SNAP-UQ: Self-supervised Next-Activation Prediction for Single-Pass Uncertainty in TinyML
Ismail Lamaakal, Chaymae Yahyati, Khalid El Makkaoui, Ibrahim Ouahbi, Yassine Maleh

TL;DR
SNAP-UQ introduces a practical, single-pass, label-free uncertainty estimation method for TinyML that enhances failure detection and robustness without significant resource overhead.
Contribution
It proposes a novel depth-wise next-activation prediction approach for uncertainty estimation suitable for resource-constrained TinyML devices.
Findings
Reduces flash and latency by 40-60% compared to baselines.
Improves failure detection accuracy with higher AUPRC and AUROC scores.

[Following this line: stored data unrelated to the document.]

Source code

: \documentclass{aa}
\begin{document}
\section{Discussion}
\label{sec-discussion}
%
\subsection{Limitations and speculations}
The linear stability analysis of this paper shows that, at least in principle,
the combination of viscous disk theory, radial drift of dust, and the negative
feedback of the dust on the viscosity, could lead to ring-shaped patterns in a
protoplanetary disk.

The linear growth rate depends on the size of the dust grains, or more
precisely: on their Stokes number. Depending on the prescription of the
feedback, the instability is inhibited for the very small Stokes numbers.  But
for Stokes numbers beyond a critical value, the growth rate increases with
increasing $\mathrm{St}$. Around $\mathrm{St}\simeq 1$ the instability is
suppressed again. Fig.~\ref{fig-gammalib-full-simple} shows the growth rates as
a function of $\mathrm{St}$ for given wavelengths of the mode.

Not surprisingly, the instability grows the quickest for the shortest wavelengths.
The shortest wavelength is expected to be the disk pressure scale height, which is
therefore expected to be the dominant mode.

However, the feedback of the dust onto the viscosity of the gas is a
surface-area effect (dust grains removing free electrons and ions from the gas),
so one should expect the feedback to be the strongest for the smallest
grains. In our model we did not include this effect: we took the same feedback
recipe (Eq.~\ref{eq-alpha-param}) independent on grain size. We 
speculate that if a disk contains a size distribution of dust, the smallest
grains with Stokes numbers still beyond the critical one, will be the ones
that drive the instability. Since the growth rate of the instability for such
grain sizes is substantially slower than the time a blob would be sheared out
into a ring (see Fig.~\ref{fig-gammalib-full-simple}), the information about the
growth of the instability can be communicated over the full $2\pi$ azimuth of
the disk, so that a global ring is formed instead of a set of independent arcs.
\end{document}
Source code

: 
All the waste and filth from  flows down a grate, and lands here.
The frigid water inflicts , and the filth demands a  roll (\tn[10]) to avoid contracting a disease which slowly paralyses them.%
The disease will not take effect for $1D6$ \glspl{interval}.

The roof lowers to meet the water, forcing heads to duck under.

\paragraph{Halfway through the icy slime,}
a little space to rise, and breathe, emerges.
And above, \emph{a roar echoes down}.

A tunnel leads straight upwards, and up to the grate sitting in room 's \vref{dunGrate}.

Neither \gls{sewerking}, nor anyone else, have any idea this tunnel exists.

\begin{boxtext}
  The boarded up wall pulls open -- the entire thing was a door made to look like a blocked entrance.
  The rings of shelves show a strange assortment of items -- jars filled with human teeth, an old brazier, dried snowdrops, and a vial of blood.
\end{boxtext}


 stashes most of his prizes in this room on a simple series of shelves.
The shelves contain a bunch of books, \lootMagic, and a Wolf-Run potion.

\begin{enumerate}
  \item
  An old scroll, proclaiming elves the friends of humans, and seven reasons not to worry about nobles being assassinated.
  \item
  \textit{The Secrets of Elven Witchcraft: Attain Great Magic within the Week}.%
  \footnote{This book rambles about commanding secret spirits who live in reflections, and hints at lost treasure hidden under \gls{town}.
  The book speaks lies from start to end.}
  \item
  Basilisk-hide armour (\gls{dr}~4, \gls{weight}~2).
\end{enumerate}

Maintains strong uncertainty estimation in single forward passes.
Abstract
Reliable uncertainty estimation is a key missing piece for on-device monitoring in TinyML: microcontrollers must detect failures, distribution shift, or accuracy drops under strict flash/latency budgets, yet common uncertainty approaches (deep ensembles, MC dropout, early exits, temporal buffering) typically require multiple passes, extra branches, or state that is impractical on milliwatt hardware. This paper proposes a novel and practical method, SNAP-UQ, for single-pass, label-free uncertainty estimation based on depth-wise next-activation prediction. SNAP-UQ taps a small set of backbone layers and uses tiny int8 heads to predict the mean and scale of the next activation from a low-rank projection of the previous one; the resulting standardized prediction error forms a depth-wise surprisal signal that is aggregated and mapped through a lightweight monotone calibrator into an…
Peer Reviews
Decision·ICLR 2026 Poster
- The concept of next-activation applied in a layer-wise manner is interesting and demonstrates strong empirical performance. - The proposed lightweight architecture achieves impressive results despite its extremely compact size (on the order of kilobytes). - The effectiveness of the approach is validated across multiple tasks using practical evaluation metrics and reasonable baselines, yielding consistently encouraging results.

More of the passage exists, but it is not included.